Нелегко, видит Бог, нелегко и непросто было генералу Александру Петровичу Струкову сказать эти слова. Буря бушевала в его душе, но он успокаивал эту бурю масляной мыслью, что с Михаилом Дмитриевичем после столь высоких наград Государя ровно ничего не случится. Ну, обойдут орденом или чином — не более того, потому что до этого Александр Петрович по всем возможным каналам проверил прочность благорасположения Александра II к любимому народом Белому генералу. И, зная характер императора, был уверен, что подобное известие не будет воспринято им всерьез, поскольку Александр никогда не считал себя полководцем, а славу любого своего подданного всегда полагал собственной славой.
— Я поехал с ним только ради того, чтобы услышать признание из его собственных уст. И услышал, Ваше Высочество, поскольку Скобелев неудержимо хвастлив.
— И что же ты услышал?
— В Болгарии существует заговор, цель которого провозгласить генерала Скобелева Государем.
Струков замолчал, надеясь по первым словам великого князя, по тону, каким будут сказаны эти первые слова, определить цену собственной информации, а тем самым и уровень личного его расположения.
— Среди болгар у Скобелева масса почитателей, полагающих его едва ли не национальным героем…
— Скобелев был с адъютантом? — перебил великий князь.
— Так точно, Ваше Высочество.
— Немедля доставь адъютанта ко мне.
— Слушаюсь.
Александр Петрович не ожидал такого оборота и поначалу даже несколько растерялся. Однако повеление оставалось повелением, и он передал его Млынову.
— Что же именно интересует Его Высочество? — угрюмо спросил капитан.
— Болтовня Михаила Дмитриевича о болгарах, — туманно пояснил Струков, надеясь, что влюбленный в Скобелева адъютант сам разберется в деталях.
— Я ничего об этом не знаю.
— Что ж, это — удобная позиция, — подумав, одобрил Александр Петрович.
Млынов в этом одобрении не нуждался, так как уже твердо решил на все вопросы великого князя отвечать с упрямой унтер-офицерской тупостью. Он понимал, что этим может навсегда перечеркнуть собственную офицерскую карьеру, но судьба Михаила Дмитриевича Скобелева была для него несравнимо дороже собственной.
— Сколь часто посещали Скобелева болгарские неофициальные делегации?

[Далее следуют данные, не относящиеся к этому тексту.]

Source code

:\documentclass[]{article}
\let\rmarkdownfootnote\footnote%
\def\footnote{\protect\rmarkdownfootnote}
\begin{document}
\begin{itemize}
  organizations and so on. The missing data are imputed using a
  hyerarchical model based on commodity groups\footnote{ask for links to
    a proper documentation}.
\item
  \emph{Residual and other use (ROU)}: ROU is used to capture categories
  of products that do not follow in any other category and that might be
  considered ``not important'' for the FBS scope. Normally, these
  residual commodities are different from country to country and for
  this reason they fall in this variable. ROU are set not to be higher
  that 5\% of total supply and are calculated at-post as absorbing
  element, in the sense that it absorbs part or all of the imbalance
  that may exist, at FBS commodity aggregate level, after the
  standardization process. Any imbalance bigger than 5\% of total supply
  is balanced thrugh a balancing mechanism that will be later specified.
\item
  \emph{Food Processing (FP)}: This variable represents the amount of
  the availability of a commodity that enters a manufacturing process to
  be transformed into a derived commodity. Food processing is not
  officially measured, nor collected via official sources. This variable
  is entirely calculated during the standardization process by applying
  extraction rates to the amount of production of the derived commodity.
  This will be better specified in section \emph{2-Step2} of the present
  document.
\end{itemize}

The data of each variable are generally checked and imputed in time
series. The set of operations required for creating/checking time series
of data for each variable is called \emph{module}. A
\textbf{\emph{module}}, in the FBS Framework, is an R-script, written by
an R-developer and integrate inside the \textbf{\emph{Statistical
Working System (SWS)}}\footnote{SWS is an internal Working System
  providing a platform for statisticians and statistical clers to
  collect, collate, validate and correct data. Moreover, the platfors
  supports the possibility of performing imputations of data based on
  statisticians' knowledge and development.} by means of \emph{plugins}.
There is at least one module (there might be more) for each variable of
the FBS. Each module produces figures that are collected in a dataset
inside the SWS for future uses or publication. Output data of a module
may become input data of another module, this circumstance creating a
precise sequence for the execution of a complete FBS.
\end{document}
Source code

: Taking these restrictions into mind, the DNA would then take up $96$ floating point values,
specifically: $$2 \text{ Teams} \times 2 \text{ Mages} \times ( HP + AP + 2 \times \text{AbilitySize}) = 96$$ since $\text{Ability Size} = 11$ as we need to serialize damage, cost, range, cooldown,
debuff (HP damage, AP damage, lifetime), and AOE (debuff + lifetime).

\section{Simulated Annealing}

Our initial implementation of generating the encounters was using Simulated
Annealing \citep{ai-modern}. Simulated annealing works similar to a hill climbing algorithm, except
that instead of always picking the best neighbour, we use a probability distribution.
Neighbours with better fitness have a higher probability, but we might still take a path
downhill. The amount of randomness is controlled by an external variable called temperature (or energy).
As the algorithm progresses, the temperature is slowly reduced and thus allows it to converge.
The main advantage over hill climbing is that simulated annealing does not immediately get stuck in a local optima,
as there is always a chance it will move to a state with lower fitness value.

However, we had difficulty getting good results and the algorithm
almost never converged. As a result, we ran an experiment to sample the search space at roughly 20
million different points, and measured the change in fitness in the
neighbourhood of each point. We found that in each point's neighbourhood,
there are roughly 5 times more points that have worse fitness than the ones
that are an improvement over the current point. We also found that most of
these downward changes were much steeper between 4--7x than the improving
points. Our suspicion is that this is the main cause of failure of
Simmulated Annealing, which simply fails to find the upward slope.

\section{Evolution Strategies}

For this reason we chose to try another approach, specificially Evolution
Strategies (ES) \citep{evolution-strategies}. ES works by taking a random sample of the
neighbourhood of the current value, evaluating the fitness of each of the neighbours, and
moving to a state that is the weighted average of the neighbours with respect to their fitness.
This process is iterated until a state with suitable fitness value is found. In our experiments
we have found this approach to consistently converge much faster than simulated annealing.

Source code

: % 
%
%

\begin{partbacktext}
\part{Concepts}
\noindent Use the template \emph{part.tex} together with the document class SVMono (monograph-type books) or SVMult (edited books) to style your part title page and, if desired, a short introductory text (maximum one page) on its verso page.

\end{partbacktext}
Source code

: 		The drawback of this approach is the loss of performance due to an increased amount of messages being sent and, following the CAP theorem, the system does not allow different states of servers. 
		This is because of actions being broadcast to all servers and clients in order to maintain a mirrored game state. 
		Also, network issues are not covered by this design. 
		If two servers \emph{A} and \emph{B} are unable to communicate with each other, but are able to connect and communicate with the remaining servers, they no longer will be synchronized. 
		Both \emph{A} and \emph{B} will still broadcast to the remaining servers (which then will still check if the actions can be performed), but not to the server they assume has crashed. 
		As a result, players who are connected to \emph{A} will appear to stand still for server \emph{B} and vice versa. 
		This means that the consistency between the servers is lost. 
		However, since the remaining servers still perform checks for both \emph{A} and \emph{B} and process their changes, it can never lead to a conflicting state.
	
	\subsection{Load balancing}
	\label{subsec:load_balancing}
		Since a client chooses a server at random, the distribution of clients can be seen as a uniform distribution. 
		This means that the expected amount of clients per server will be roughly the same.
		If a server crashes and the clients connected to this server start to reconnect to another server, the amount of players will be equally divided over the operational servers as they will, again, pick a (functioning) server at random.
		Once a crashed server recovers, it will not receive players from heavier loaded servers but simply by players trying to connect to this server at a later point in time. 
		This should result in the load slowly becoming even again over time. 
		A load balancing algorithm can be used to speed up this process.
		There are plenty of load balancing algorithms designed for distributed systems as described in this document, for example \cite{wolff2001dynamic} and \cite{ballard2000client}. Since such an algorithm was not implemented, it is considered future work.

— Не могу знать, Ваше Высочество!
— Что значит «не могу знать»? Ты — старший адъютант, в твоих руках списки всех посетителей!
— Никак нет, Ваше Высочество! Списки вел личный порученец подпоручик Мокроусов!
— Где он сейчас?
— В России с тяжелым ранением, Ваше Высочество.
— Ловко! — Великий князь ходил по кабинету, громко стуча высокими сапогами. — Что Скобелев говорил Струкову о заговоре болгар?
— Не могу знать, Ваше Высочество!
— Чего ты не можешь знать?
— Ничего, Ваше Высочество, — вдруг негромко, но очень твердо сказал Млынов.
Главнокомандующий некоторое время смотрел в упор на капитана, постепенно наливаясь кровью. Заорал неожиданно:
— Дежурный!..
Дежурный адъютант тут же влетел в комнату.
— Ваше Высоч…
— Этого… — великий князь уперся в Млынова чуть вздрагивающим пальцем, — этого дурака немедленно уволить из армии без пенсиона и мундира! Сегодня же! И выслать из Болгарии немедля, как только я подпишу приказ на увольнение!..
Млынов был уволен в тот же вечер: ему едва дали время на то, чтобы собраться, а попрощаться со Скобелевым так и не удалось. Но записку он оставить все же успел: «Прощайте, Михаил Дмитриевич, я Вас найду в России. Млынов».
Самолюбие великого князя главнокомандующего было настолько уязвлено, что он счел за благо сделать вид, будто ничего и не произошло, и будто в разговоре с Млыновым он выяснил все, что хотел выяснить. А потому и сказал Струкову уже на следующий день:
— Это собственные бредни Скобелева, Струков. Теперь мне все известно и мною же все проверено. Однако ты доказал свою преданность. Ступай, но никому не болтай об этом. Если проболтаешься…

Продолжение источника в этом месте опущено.